Start of Provided information
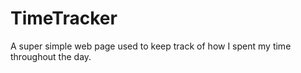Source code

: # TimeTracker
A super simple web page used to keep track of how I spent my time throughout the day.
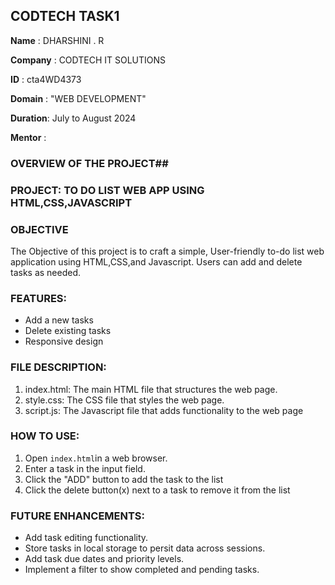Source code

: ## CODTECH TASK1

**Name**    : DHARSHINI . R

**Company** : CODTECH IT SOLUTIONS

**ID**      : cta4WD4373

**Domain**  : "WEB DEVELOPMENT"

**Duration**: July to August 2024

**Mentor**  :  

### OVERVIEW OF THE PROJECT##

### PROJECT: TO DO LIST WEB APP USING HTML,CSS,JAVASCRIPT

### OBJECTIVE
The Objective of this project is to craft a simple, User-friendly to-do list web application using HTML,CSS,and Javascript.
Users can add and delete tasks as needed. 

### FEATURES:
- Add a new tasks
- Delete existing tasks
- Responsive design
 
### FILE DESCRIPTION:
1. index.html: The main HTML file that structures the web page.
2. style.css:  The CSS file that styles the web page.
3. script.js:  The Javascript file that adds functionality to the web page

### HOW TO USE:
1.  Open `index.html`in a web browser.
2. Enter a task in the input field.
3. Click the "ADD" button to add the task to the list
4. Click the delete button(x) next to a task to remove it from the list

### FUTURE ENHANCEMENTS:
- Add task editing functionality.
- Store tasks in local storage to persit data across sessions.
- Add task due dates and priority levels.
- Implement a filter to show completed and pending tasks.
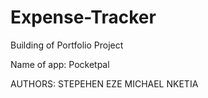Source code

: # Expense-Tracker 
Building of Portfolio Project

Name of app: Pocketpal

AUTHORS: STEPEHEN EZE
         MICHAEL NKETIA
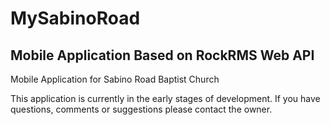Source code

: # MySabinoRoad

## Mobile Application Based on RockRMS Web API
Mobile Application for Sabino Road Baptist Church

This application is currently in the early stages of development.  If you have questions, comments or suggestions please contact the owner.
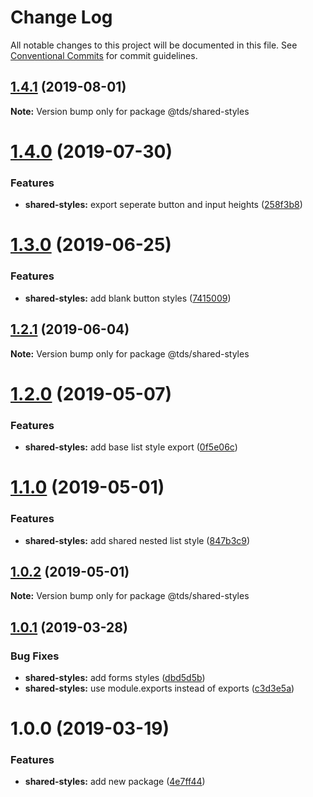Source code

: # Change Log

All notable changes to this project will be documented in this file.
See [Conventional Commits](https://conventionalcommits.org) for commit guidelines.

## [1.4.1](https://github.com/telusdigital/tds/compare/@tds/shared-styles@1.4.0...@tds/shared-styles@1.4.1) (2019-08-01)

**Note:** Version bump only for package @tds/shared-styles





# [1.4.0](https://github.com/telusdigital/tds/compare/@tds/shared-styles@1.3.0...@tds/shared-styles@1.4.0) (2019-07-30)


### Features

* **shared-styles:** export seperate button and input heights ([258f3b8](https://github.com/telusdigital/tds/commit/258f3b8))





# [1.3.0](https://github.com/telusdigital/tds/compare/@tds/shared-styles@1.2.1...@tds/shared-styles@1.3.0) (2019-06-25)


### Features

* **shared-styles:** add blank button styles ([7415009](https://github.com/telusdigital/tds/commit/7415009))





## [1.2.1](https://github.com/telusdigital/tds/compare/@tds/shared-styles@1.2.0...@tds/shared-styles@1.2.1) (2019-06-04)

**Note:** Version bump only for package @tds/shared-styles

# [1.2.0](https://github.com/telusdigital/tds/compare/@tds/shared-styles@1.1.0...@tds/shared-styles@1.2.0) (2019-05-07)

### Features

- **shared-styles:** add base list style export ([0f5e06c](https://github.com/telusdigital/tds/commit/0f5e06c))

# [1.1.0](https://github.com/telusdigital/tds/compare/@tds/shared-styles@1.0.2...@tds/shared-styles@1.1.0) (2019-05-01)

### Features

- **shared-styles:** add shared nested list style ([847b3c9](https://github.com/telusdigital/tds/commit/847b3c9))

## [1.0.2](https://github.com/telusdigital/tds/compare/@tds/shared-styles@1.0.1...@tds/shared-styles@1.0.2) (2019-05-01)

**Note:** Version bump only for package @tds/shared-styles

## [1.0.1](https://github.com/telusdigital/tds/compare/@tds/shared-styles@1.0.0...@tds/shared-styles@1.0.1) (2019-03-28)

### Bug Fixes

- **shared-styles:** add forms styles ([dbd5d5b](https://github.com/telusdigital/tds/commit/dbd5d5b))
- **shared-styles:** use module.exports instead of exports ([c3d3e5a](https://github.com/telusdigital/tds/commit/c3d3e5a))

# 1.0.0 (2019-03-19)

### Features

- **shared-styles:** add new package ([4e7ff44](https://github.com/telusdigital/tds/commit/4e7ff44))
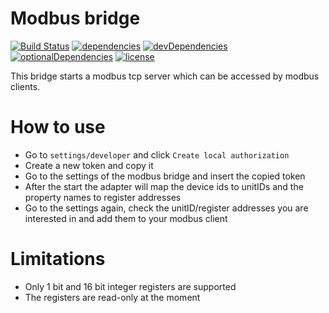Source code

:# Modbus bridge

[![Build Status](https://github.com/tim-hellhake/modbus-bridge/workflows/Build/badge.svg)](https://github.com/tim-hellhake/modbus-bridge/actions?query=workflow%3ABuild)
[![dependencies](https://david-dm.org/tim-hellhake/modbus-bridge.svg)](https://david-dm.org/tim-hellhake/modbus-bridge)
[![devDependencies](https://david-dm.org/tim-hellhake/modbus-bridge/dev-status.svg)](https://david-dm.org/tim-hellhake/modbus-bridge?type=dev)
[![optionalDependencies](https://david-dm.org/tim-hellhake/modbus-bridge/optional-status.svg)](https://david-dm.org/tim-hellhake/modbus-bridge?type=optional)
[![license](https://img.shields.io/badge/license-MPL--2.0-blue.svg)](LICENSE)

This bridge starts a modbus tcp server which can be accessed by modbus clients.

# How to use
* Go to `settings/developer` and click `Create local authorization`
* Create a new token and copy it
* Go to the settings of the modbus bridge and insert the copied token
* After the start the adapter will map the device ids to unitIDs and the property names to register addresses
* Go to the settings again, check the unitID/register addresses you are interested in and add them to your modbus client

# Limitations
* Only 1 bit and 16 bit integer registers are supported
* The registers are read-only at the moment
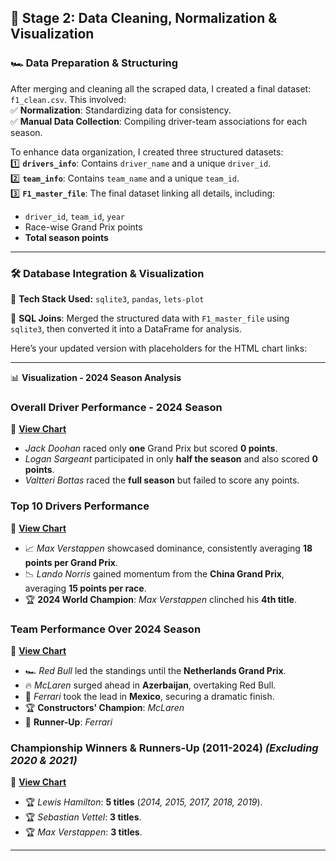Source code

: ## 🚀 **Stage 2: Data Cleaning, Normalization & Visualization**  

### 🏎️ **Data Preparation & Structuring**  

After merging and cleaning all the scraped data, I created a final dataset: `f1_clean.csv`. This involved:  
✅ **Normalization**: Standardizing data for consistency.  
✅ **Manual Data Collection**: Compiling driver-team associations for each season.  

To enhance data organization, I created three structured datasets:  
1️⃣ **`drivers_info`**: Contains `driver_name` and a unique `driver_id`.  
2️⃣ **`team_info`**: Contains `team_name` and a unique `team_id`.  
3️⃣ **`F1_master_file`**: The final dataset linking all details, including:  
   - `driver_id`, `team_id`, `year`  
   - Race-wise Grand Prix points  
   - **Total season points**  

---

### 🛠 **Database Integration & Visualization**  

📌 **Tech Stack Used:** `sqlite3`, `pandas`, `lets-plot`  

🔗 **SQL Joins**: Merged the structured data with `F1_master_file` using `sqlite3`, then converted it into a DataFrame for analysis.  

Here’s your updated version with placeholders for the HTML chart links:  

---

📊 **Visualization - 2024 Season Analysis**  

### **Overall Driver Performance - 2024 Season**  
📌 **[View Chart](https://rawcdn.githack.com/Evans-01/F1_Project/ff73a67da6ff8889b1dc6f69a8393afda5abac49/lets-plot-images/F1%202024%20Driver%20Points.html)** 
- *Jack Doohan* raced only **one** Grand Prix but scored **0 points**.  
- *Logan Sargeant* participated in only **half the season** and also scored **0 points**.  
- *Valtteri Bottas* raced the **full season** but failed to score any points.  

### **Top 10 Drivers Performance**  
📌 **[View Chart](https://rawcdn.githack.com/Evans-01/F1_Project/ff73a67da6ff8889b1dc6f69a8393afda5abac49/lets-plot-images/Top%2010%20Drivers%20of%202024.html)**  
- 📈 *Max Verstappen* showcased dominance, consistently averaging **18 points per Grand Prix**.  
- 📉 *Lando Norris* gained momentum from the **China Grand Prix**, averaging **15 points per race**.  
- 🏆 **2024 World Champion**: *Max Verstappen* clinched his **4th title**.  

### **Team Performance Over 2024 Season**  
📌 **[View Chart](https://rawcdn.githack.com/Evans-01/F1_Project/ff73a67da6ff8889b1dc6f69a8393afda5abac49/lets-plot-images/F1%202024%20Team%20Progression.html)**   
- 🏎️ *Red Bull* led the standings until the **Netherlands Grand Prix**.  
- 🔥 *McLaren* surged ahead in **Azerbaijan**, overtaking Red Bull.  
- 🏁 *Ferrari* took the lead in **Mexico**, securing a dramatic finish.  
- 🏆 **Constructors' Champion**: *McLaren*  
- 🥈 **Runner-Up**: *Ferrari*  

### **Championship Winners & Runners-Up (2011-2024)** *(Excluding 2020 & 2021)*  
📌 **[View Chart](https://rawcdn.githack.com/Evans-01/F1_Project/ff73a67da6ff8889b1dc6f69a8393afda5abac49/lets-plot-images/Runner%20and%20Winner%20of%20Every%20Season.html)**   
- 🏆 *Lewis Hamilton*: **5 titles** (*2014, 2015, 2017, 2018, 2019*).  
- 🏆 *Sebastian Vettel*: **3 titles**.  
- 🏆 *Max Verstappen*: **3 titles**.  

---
End of Provided information
Start of Provided information
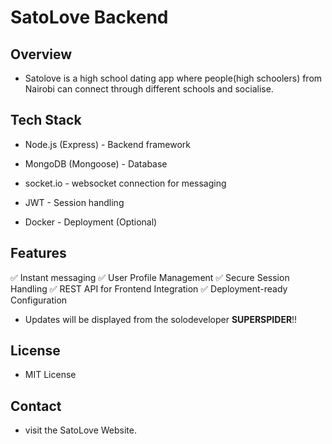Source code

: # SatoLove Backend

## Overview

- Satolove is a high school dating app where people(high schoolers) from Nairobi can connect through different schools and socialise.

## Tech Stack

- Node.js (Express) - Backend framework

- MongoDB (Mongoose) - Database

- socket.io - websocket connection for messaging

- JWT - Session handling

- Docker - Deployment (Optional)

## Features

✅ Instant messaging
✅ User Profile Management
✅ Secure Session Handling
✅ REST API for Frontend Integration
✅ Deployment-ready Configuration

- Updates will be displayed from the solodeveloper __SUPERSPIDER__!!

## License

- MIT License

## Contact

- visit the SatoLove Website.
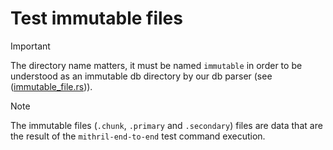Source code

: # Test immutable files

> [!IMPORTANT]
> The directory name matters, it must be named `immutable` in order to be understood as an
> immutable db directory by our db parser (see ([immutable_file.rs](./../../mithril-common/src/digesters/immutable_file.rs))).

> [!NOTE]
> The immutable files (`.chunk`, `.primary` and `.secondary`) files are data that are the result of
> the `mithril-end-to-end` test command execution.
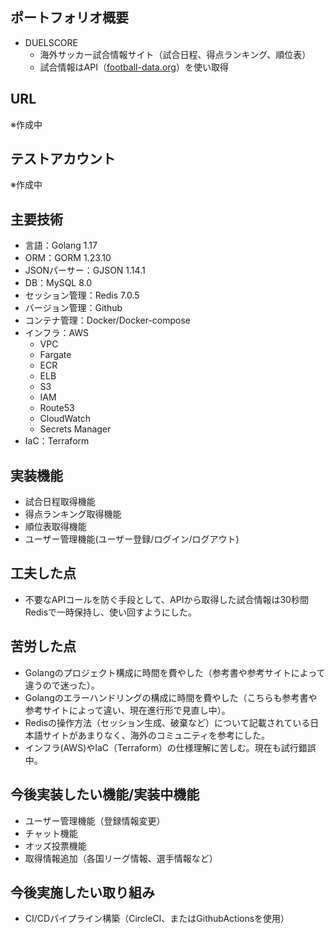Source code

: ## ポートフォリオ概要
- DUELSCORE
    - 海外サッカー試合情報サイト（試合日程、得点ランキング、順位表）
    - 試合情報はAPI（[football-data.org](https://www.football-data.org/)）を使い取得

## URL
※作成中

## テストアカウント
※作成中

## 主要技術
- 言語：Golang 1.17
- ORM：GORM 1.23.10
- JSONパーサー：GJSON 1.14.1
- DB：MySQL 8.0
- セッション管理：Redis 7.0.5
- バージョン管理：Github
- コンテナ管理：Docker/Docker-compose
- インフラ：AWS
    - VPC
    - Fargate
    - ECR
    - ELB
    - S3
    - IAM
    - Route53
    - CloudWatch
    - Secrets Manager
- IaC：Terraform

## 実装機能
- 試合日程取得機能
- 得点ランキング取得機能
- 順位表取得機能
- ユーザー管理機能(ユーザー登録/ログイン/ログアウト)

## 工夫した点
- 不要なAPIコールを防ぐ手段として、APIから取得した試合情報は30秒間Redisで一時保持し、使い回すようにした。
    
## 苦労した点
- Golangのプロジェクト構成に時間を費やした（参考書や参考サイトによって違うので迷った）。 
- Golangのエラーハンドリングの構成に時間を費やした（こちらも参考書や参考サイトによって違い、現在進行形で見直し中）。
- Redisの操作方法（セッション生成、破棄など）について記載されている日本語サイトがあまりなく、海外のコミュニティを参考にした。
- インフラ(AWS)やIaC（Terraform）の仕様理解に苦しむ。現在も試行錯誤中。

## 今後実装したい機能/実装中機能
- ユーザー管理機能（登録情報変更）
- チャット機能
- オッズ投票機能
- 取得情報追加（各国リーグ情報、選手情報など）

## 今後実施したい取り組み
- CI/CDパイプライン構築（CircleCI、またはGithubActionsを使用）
End of Provided information
▶ **Your goal**
In the entries above, how many lines hold "local"? Answer with the number alone.

▶ **Response to this exercise**
2